┌──
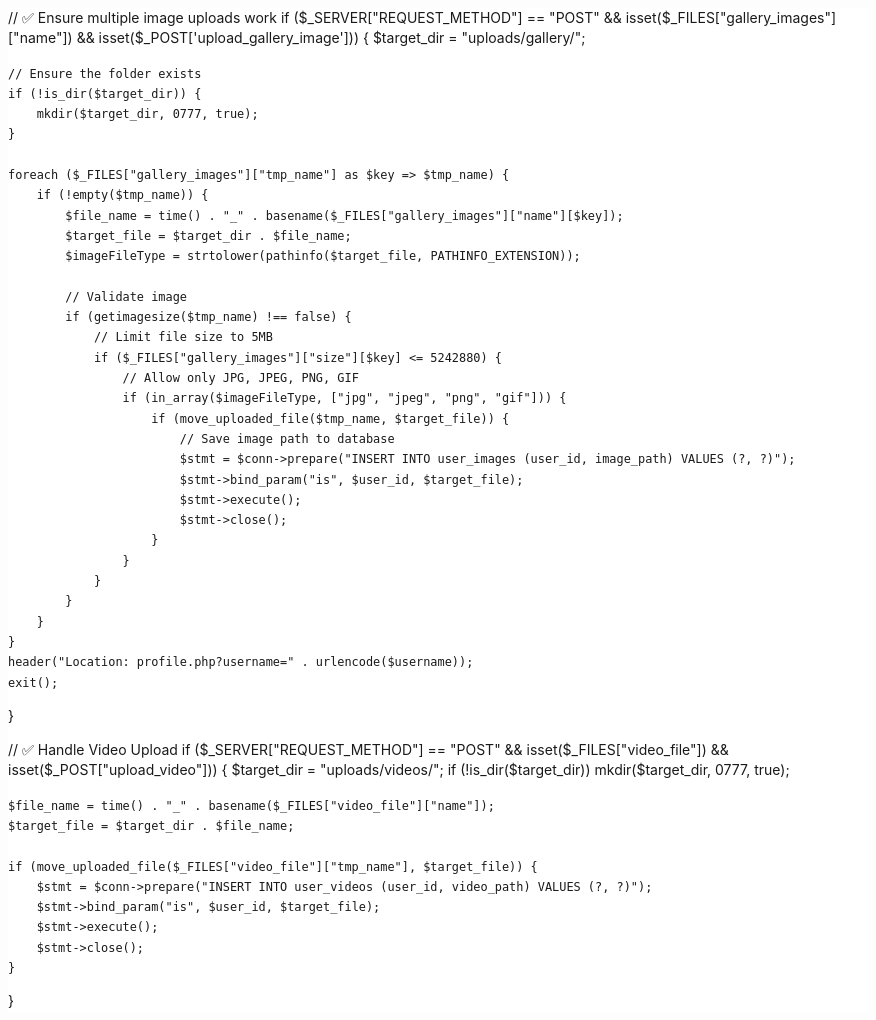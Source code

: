 // ✅ Ensure multiple image uploads work
if ($_SERVER["REQUEST_METHOD"] == "POST" && isset($_FILES["gallery_images"]["name"]) && isset($_POST['upload_gallery_image'])) {
    $target_dir = "uploads/gallery/";

    // Ensure the folder exists
    if (!is_dir($target_dir)) {
        mkdir($target_dir, 0777, true);
    }

    foreach ($_FILES["gallery_images"]["tmp_name"] as $key => $tmp_name) {
        if (!empty($tmp_name)) {
            $file_name = time() . "_" . basename($_FILES["gallery_images"]["name"][$key]);
            $target_file = $target_dir . $file_name;
            $imageFileType = strtolower(pathinfo($target_file, PATHINFO_EXTENSION));

            // Validate image
            if (getimagesize($tmp_name) !== false) {
                // Limit file size to 5MB
                if ($_FILES["gallery_images"]["size"][$key] <= 5242880) {
                    // Allow only JPG, JPEG, PNG, GIF
                    if (in_array($imageFileType, ["jpg", "jpeg", "png", "gif"])) {
                        if (move_uploaded_file($tmp_name, $target_file)) {
                            // Save image path to database
                            $stmt = $conn->prepare("INSERT INTO user_images (user_id, image_path) VALUES (?, ?)");
                            $stmt->bind_param("is", $user_id, $target_file);
                            $stmt->execute();
                            $stmt->close();
                        }
                    }
                }
            }
        }
    }
    header("Location: profile.php?username=" . urlencode($username));
    exit();

    
}

// ✅ Handle Video Upload
if ($_SERVER["REQUEST_METHOD"] == "POST" && isset($_FILES["video_file"]) && isset($_POST["upload_video"])) {
    $target_dir = "uploads/videos/";
    if (!is_dir($target_dir)) mkdir($target_dir, 0777, true);

    $file_name = time() . "_" . basename($_FILES["video_file"]["name"]);
    $target_file = $target_dir . $file_name;

    if (move_uploaded_file($_FILES["video_file"]["tmp_name"], $target_file)) {
        $stmt = $conn->prepare("INSERT INTO user_videos (user_id, video_path) VALUES (?, ?)");
        $stmt->bind_param("is", $user_id, $target_file);
        $stmt->execute();
        $stmt->close();
    }
}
└──
▸ What needs to be done
All lines in the listing above between the line with "the folder exists" and the line with "Handle Video Upload", inclusive, should be set down exactly, and no line outside that range.

▸ Exercise solution
    // Ensure the folder exists
    if (!is_dir($target_dir)) {
        mkdir($target_dir, 0777, true);
    }

    foreach ($_FILES["gallery_images"]["tmp_name"] as $key => $tmp_name) {
        if (!empty($tmp_name)) {
            $file_name = time() . "_" . basename($_FILES["gallery_images"]["name"][$key]);
            $target_file = $target_dir . $file_name;
            $imageFileType = strtolower(pathinfo($target_file, PATHINFO_EXTENSION));

            // Validate image
            if (getimagesize($tmp_name) !== false) {
                // Limit file size to 5MB
                if ($_FILES["gallery_images"]["size"][$key] <= 5242880) {
                    // Allow only JPG, JPEG, PNG, GIF
                    if (in_array($imageFileType, ["jpg", "jpeg", "png", "gif"])) {
                        if (move_uploaded_file($tmp_name, $target_file)) {
                            // Save image path to database
                            $stmt = $conn->prepare("INSERT INTO user_images (user_id, image_path) VALUES (?, ?)");
                            $stmt->bind_param("is", $user_id, $target_file);
                            $stmt->execute();
                            $stmt->close();
                        }
                    }
                }
            }
        }
    }
    header("Location: profile.php?username=" . urlencode($username));
    exit();

    
}

// ✅ Handle Video Upload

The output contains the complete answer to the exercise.